If fixed protection is granted, the member will not be able to start a new pension arrangement, or build up any more pension benefits, and will be subject to restrictions on where and how he can transfer benefits. If any of these conditions are breached then the member will lose his fixed protection.

Although the deadline for a fixed protection application is 6 April 2012, members should ensure that they notify their scheme administrator (or employer) that they wish to stop active membership sufficiently in advance of that time to ensure that their benefit accrual and contributions under the scheme cease before 6 April 2012. Otherwise, the conditions of fixed protection will be breached and the member will not be able to rely on it for protection of a higher lifetime allowance.

Change in definition of “money purchase benefits”

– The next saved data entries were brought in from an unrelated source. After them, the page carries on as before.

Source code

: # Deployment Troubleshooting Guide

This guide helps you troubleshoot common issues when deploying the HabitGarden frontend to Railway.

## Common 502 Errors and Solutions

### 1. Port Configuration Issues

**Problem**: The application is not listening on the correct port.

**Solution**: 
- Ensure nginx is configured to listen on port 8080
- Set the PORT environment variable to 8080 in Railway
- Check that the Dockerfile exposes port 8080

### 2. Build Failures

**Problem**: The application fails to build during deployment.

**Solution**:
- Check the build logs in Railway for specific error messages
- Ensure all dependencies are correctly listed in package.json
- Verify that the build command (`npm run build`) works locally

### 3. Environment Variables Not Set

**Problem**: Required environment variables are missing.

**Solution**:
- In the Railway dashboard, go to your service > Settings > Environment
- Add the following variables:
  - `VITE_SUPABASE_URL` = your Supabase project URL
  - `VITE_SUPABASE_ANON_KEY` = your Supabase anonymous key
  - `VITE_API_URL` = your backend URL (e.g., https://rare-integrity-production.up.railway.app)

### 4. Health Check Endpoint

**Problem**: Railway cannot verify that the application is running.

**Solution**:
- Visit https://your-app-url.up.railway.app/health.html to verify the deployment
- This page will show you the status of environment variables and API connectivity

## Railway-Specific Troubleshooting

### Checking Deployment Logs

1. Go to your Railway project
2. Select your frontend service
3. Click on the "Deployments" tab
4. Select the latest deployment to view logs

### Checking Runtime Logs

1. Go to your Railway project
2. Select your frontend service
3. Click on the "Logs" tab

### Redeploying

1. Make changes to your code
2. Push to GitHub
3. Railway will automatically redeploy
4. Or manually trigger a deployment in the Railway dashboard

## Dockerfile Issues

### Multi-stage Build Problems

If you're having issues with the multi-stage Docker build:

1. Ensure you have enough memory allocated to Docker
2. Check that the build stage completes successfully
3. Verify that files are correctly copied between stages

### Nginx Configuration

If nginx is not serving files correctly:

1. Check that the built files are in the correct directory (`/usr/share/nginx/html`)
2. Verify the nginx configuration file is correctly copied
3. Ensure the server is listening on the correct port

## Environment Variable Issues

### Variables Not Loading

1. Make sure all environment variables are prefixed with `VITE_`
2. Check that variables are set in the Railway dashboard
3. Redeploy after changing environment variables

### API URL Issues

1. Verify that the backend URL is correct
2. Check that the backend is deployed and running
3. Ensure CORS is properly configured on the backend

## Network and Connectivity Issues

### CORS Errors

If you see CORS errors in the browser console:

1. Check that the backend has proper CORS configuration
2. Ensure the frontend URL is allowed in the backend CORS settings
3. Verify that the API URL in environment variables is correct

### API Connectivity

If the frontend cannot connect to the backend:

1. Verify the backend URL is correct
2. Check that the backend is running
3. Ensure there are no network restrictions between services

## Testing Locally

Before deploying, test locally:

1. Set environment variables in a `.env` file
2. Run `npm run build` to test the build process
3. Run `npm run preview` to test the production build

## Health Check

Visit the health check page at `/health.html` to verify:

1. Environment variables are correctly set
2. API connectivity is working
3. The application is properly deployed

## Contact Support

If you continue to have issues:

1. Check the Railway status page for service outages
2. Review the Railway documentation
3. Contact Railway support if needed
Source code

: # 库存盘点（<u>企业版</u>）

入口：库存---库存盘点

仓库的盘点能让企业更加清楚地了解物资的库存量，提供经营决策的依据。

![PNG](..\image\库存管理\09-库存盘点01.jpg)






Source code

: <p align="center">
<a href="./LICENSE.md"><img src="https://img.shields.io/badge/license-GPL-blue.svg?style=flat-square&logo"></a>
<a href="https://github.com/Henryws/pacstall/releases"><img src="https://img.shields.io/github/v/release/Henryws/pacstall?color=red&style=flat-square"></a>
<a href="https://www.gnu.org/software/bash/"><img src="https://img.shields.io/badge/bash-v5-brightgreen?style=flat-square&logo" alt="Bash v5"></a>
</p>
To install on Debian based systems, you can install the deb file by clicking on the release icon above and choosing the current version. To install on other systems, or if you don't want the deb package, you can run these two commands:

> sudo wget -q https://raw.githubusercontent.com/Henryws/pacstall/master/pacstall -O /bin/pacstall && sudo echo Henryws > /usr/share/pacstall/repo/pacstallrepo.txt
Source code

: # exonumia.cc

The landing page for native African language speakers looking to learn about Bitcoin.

In our August E-Bulletin, we reported on the Bridge Trustees case, which ruled that it was not necessary for a scheme’s assets to be the same as its liabilities in order to qualify as a money purchase scheme. The Government has reacted against this decision and it has just introduced a revised definition of “money purchase benefits” which will reverse the effect of the Bridge Trustees case. Under the new definition, which appears in the Pensions Act 2011 and will have retrospective effect to 1 January 1997, a benefit is “money purchase”:

  • ”if its rate or amount is calculated solely by reference to assets which (because of the nature of the calculation) must necessarily suffice for the purposes of its provision to a member”; and
  • in the case of a pension in payment, “if its provision to or in respect of the member is secured by an annuity contract or insurance policy made or taken out with an insurer”.

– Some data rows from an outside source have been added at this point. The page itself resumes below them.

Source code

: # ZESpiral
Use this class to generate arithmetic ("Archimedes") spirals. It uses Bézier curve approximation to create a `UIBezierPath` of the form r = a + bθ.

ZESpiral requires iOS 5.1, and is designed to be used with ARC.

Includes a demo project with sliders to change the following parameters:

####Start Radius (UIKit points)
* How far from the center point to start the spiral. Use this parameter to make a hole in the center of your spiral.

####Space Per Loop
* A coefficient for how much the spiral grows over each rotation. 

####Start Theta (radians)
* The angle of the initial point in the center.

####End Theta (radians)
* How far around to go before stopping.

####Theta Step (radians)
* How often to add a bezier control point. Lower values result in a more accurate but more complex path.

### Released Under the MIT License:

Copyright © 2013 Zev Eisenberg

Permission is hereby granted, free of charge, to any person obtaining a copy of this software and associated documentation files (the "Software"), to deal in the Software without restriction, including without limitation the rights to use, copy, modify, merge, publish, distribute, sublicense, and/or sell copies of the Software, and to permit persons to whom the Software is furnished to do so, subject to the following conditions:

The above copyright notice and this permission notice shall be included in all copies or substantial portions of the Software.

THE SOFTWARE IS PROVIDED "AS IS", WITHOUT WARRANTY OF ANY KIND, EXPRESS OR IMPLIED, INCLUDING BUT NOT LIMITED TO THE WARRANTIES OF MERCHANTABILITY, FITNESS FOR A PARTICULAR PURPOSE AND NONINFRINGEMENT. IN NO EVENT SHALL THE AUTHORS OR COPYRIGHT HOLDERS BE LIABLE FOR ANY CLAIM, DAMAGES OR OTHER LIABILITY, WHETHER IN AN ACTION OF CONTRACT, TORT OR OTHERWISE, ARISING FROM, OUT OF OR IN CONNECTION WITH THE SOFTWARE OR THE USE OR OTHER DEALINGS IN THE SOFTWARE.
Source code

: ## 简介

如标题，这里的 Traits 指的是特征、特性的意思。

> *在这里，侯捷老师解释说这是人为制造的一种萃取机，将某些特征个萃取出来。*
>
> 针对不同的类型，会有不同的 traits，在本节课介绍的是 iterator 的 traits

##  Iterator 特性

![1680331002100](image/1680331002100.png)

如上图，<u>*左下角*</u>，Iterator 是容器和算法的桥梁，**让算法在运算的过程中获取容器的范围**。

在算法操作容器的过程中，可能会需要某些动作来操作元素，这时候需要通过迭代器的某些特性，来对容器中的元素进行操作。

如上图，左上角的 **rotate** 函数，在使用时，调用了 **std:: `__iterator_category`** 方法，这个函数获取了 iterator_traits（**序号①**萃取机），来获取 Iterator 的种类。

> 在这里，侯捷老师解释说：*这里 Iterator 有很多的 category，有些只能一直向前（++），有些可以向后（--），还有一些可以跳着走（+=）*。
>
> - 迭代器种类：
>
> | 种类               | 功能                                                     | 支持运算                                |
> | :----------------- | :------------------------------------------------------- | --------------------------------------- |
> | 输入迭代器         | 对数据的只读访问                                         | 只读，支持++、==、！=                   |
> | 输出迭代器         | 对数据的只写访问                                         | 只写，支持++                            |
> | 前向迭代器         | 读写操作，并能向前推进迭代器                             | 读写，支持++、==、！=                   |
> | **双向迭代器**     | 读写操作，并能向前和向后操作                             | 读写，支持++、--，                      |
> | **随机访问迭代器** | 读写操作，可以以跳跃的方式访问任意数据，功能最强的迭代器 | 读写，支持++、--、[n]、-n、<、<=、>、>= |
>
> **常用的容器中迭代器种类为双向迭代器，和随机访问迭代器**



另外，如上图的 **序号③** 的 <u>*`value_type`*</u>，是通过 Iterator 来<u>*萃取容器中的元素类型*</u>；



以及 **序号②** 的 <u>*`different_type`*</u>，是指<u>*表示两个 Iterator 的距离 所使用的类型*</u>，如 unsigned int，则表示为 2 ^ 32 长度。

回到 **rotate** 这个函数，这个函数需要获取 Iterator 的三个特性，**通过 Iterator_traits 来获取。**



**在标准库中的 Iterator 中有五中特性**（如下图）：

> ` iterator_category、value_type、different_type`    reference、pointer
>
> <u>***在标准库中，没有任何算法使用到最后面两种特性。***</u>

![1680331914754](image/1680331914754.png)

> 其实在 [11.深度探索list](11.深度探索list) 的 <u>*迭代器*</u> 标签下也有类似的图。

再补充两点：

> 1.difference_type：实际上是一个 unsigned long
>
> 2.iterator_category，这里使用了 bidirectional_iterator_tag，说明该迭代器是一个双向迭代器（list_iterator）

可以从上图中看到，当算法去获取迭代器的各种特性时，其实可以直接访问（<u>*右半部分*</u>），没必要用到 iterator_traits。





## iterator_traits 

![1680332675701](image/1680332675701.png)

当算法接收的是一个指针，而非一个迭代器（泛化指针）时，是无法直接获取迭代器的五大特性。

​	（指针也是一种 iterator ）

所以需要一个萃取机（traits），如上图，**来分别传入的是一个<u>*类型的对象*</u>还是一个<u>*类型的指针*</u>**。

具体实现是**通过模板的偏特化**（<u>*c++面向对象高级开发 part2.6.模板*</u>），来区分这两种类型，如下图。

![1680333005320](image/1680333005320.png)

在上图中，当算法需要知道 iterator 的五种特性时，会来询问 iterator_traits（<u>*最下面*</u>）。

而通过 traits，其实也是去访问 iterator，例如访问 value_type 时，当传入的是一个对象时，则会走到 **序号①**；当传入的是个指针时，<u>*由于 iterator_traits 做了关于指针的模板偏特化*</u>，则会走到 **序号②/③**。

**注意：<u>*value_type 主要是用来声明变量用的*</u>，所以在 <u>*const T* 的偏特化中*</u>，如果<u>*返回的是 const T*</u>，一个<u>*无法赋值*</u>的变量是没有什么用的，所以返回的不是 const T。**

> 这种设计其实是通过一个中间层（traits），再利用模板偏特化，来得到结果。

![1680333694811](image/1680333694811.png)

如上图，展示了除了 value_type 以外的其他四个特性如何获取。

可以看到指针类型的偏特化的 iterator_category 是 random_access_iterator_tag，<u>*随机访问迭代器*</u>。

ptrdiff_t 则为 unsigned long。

The new definition makes it clear that benefits cannot be regarded as money purchase where it is possible for a funding deficit to arise in respect of those benefits.

The revised definition is not yet in force and the Government intends to consult on regulations making consequential and transitional changes in the near future. This will give an opportunity for concerns to be raised about the impact of the new definition. However, unless radical exemptions are introduced by these regulations, there is likely to be a significant impact for schemes which are essentially money purchase but which have some kind of benefit underpin, investment guarantee or offer internal annuitisation. Such schemes will no longer qualify as money purchase and are likely to find themselves subject to all the pensions legislation originally designed for defined benefit schemes, such as that relating to scheme funding, the Pensions Protection Fund (including the requirement to pay a PPF levy) and section 75 employer debts. While this legislation offers important protection for members, the compliance aspects will be an unwelcome and costly new burden for many schemes.

Bridging pensions

Some schemes provide for an additional amount of pension (known as a “bridging pension”) to be paid to members whose pension comes into payment prior to state pension age, with the aim of ensuring that the total pension from the scheme and from the State remains reasonably constant throughout retirement. When the member reaches state pension age, pension benefits are reduced by the amount of the state pension received.

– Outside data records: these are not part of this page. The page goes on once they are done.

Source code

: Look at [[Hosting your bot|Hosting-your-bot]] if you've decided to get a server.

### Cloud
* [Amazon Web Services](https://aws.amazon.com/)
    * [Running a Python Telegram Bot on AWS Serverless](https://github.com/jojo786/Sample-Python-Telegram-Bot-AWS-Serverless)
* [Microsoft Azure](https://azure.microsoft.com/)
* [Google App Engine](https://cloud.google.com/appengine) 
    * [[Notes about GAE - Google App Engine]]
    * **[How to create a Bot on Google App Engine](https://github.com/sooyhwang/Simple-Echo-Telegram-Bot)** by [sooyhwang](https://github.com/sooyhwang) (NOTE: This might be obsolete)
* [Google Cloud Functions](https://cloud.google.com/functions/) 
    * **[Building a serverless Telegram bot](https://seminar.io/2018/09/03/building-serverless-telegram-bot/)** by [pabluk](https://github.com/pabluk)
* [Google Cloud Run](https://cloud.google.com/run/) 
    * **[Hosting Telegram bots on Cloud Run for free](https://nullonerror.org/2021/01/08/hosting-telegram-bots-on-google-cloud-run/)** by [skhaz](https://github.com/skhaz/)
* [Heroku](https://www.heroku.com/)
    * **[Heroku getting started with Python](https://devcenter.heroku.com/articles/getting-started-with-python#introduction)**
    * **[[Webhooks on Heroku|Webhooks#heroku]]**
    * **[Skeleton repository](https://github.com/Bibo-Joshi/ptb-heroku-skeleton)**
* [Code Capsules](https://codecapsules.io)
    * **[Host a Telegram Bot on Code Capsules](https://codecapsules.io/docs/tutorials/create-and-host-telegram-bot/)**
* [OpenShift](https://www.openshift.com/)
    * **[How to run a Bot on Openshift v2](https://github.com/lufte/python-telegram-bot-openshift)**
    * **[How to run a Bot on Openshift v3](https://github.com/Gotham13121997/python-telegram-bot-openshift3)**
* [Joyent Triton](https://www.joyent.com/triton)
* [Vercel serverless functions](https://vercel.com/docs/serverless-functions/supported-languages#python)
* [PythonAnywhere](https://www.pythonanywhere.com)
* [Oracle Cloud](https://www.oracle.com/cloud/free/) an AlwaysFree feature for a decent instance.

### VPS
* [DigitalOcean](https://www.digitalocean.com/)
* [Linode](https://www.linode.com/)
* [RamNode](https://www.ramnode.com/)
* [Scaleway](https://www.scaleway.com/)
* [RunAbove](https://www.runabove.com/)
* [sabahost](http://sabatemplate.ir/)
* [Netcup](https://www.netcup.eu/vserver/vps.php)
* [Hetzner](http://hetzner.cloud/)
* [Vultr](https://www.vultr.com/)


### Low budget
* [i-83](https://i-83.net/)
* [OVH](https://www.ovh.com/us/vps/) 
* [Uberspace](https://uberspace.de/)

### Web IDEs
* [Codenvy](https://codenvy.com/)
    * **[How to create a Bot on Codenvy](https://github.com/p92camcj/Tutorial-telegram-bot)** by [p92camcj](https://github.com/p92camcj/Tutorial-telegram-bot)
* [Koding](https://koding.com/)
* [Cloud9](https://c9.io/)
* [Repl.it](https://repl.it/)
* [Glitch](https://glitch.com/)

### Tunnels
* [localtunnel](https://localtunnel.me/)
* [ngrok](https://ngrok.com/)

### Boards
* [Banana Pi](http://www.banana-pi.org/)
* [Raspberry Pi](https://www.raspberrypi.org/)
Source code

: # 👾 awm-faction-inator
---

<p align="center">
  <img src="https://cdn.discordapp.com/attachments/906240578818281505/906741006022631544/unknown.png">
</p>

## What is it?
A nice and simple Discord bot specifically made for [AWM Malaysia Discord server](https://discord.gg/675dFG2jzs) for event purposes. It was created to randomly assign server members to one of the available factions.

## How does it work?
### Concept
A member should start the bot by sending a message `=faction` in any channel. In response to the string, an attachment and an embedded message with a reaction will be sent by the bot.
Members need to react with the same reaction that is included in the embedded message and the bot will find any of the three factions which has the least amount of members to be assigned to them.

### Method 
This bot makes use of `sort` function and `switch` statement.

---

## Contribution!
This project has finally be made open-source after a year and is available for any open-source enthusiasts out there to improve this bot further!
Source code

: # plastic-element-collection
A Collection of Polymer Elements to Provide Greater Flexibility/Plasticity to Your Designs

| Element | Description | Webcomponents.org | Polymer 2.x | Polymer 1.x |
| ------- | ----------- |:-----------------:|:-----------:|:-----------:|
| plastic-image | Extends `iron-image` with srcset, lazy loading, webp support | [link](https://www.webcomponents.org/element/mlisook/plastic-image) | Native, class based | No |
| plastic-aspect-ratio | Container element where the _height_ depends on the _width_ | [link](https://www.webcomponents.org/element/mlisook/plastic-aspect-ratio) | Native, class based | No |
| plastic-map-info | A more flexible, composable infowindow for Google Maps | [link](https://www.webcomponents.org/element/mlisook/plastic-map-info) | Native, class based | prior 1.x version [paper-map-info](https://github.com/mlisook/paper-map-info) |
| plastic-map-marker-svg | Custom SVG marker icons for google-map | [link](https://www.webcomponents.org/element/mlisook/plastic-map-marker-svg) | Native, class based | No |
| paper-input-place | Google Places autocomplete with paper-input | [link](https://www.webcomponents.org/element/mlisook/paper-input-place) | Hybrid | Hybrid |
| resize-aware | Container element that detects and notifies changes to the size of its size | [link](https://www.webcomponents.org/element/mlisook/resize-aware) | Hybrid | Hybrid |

In order to qualify as an authorised “scheme pension” (and therefore avoid being subject to an unauthorised payments tax charge), a pension must not be capable of being reduced year on year. Certain exemptions to this requirement apply, including where the reduction applies to a bridging pension. However, this exemption only applies where the reduction takes place between age 60 and 65. With the planned increases in the state pension age beyond age 65, the continued payment of a bridging pension beyond age 65 would, under the legislation in its current form, result in the member’s pension being subject to an unauthorised payments tax charge.

The Department for Work and Pensions has confirmed that it is reviewing the upper age limit of 65 for the payment of bridging pensions. Hopefully, amending legislation will be introduced in good time to allow the continued payment of bridging pensions up to the revised state pension ages as and when these come into force.